*** Opening of DATA ***

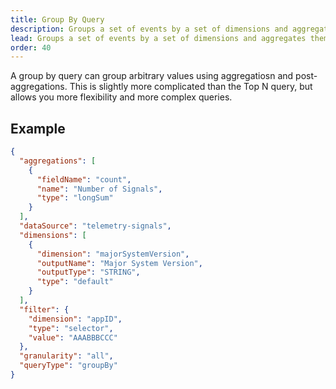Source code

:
 ```yaml
---
title: Group By Query
description: Groups a set of events by a set of dimensions and aggregates them by a set of metrics in the TelemetryDeck Query Language.
lead: Groups a set of events by a set of dimensions and aggregates them by a set of metrics.
order: 40
---
```


A group by query can group arbitrary values using aggregatiosn and post-aggregations. This is slightly more complicated than the Top N query, but allows you more flexibility and more complex queries.

## Example

```json
{
  "aggregations": [
    {
      "fieldName": "count",
      "name": "Number of Signals",
      "type": "longSum"
    }
  ],
  "dataSource": "telemetry-signals",
  "dimensions": [
    {
      "dimension": "majorSystemVersion",
      "outputName": "Major System Version",
      "outputType": "STRING",
      "type": "default"
    }
  ],
  "filter": {
    "dimension": "appID",
    "type": "selector",
    "value": "AAABBBCCC"
  },
  "granularity": "all",
  "queryType": "groupBy"
}
```
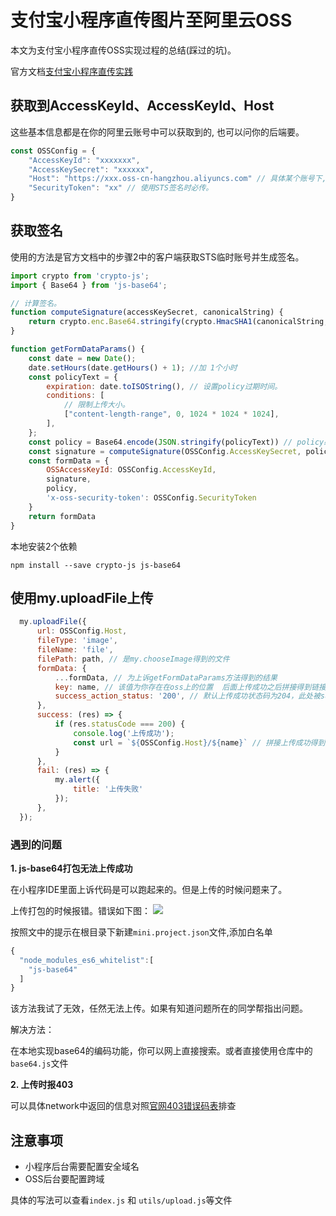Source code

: # 支付宝小程序直传图片至阿里云OSS

本文为支付宝小程序直传OSS实现过程的总结(踩过的坑)。

官方文档[支付宝小程序直传实践](https://help.aliyun.com/document_detail/173882.html?spm=a2c4g.11186623.6.1563.622f677aDo66jq)

## 获取到AccessKeyId、AccessKeyId、Host

这些基本信息都是在你的阿里云账号中可以获取到的, 也可以问你的后端要。

```javascript
const OSSConfig = {
    "AccessKeyId": "xxxxxxx",
    "AccessKeySecret": "xxxxxx",
    "Host": "https://xxx.oss-cn-hangzhou.aliyuncs.com" // 具体某个账号下,
    "SecurityToken": "xx" // 使用STS签名时必传。
}
```

## 获取签名

使用的方法是官方文档中的步骤2中的客户端获取STS临时账号并生成签名。

```javascript
import crypto from 'crypto-js';
import { Base64 } from 'js-base64';

// 计算签名。
function computeSignature(accessKeySecret, canonicalString) {
    return crypto.enc.Base64.stringify(crypto.HmacSHA1(canonicalString, accessKeySecret));
}

function getFormDataParams() {
    const date = new Date();
    date.setHours(date.getHours() + 1); //加 1个小时
    const policyText = {
        expiration: date.toISOString(), // 设置policy过期时间。
        conditions: [
            // 限制上传大小。
            ["content-length-range", 0, 1024 * 1024 * 1024],
        ],
    };
    const policy = Base64.encode(JSON.stringify(policyText)) // policy必须为base64的string。
    const signature = computeSignature(OSSConfig.AccessKeySecret, policy)
    const formData = {
        OSSAccessKeyId: OSSConfig.AccessKeyId,
        signature,
        policy,
        'x-oss-security-token': OSSConfig.SecurityToken
    }
    return formData
}
```

本地安装2个依赖 
```
npm install --save crypto-js js-base64
```

##  使用my.uploadFile上传

```javascript
  my.uploadFile({
      url: OSSConfig.Host,
      fileType: 'image',
      fileName: 'file',
      filePath: path, // 是my.chooseImage得到的文件
      formData: {
          ...formData, // 为上诉getFormDataParams方法得到的结果
          key: name, // 该值为你存在在oss上的位置  后面上传成功之后拼接得到链接需要使用
          success_action_status: '200', // 默认上传成功状态码为204，此处被success_action_status设置为200。
      },
      success: (res) => {
          if (res.statusCode === 200) {
              console.log('上传成功');
              const url = `${OSSConfig.Host}/${name}` // 拼接上传成功得到的路径
          }
      },
      fail: (res) => {
          my.alert({
              title: '上传失败'
          });
      },
  });
```

### 遇到的问题

**1. js-base64打包无法上传成功**

在小程序IDE里面上诉代码是可以跑起来的。但是上传的时候问题来了。

上传打包的时候报错。错误如下图：
![](https://user-images.githubusercontent.com/29204799/91516410-fdd2de80-e91d-11ea-97b7-95c8a54d67ef.png)

按照文中的提示在根目录下新建`mini.project.json`文件,添加白名单
```javascript
{
  "node_modules_es6_whitelist":[
    "js-base64"
  ]
}
```
该方法我试了无效，任然无法上传。如果有知道问题所在的同学帮指出问题。

解决方法：

在本地实现base64的编码功能，你可以网上直接搜索。或者直接使用仓库中的`base64.js`文件


**2. 上传时报403**

可以具体network中返回的信息对照[官网403错误码表](https://helpcdn.aliyun.com/knowledge_detail/31945.html)排查

## 注意事项

* 小程序后台需要配置安全域名
* OSS后台要配置跨域

具体的写法可以查看`index.js` 和 `utils/upload.js`等文件

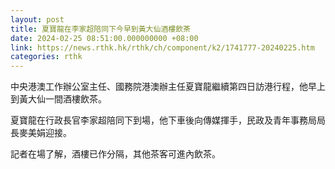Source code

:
 ```yaml
---
layout: post
title: 夏寶龍在李家超陪同下今早到黃大仙酒樓飲茶
date: 2024-02-25 08:51:00.000000000 +08:00
link: https://news.rthk.hk/rthk/ch/component/k2/1741777-20240225.htm
categories: rthk
---
```


中央港澳工作辦公室主任、國務院港澳辦主任夏寶龍繼續第四日訪港行程，他早上到黃大仙一間酒樓飲茶。

夏寶龍在行政長官李家超陪同下到場，他下車後向傳媒揮手，民政及青年事務局局長麥美娟迎接。

記者在場了解，酒樓已作分隔，其他茶客可進內飲茶。
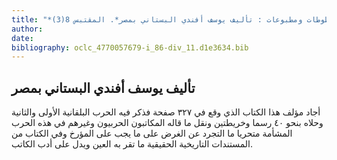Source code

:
 ```yaml
---
title: "*مخطوطات ومطبوعات : تأليف يوسف أفندي البستاني بمصر*. المقتبس 8(3)"
author: 
date: 
bibliography: oclc_4770057679-i_86-div_11.d1e3634.bib
---
```




##  تأليف يوسف أفندي البستاني بمصر 


 أجاد مؤلف هذا الكتاب الذي وقع في  ٣٢٧  صفحة فذكر فيه الحرب البلقانية الأولى والثانية وحلاه بنحو  ٤٠  رسما وخريطتين ونقل ما قاله المكاتبون الحربيون وغيرهم في هذه الحرب المشأمة متحريا ما التجرد عن الغرض على ما يجب على المؤرخ وفي الكتاب من المستندات التاريخية الحقيقية ما تقر به العين ويدل على أدب الكاتب. 
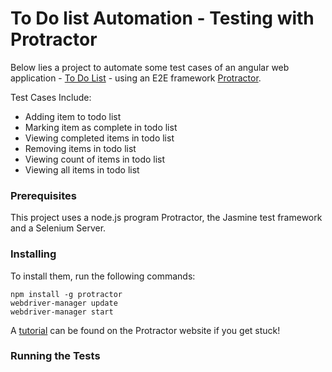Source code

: # To Do list Automation - Testing with Protractor

Below lies a project to automate some test cases of an angular web application - [To Do List](http://todomvc.com/examples/angularjs/#/) - using an E2E framework [Protractor](http://www.protractortest.org/#/).  

Test Cases Include:
* Adding item to todo list
* Marking item as complete in todo list
* Viewing completed items in todo list
* Removing items in todo list
* Viewing count of items in todo list
* Viewing all items in todo list 

### Prerequisites
This project uses a node.js program Protractor, the Jasmine test framework and a Selenium Server. 

### Installing

To install them, run the following commands:

```
npm install -g protractor
webdriver-manager update
webdriver-manager start
```
A [tutorial](http://www.protractortest.org/#/tutorial) can be found on the Protractor website if you get stuck!

### Running the Tests





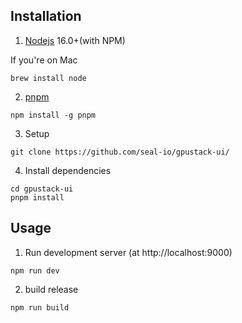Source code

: ## Installation

1. [Nodejs](https://nodejs.org/en) 16.0+(with NPM)

If you're on Mac

```
brew install node
```

2. [pnpm](https://pnpm.io/installation#using-npm)

```
npm install -g pnpm
```

3. Setup

```
git clone https://github.com/seal-io/gpustack-ui/
```

4. Install dependencies

```
cd gpustack-ui
pnpm install
```

## Usage

1. Run development server (at http://localhost:9000)

```
npm run dev
```

2. build release

```
npm run build
```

*** Close of DATA ***

A single number is the answer: how many lines in the records above contain the word "crypto".

3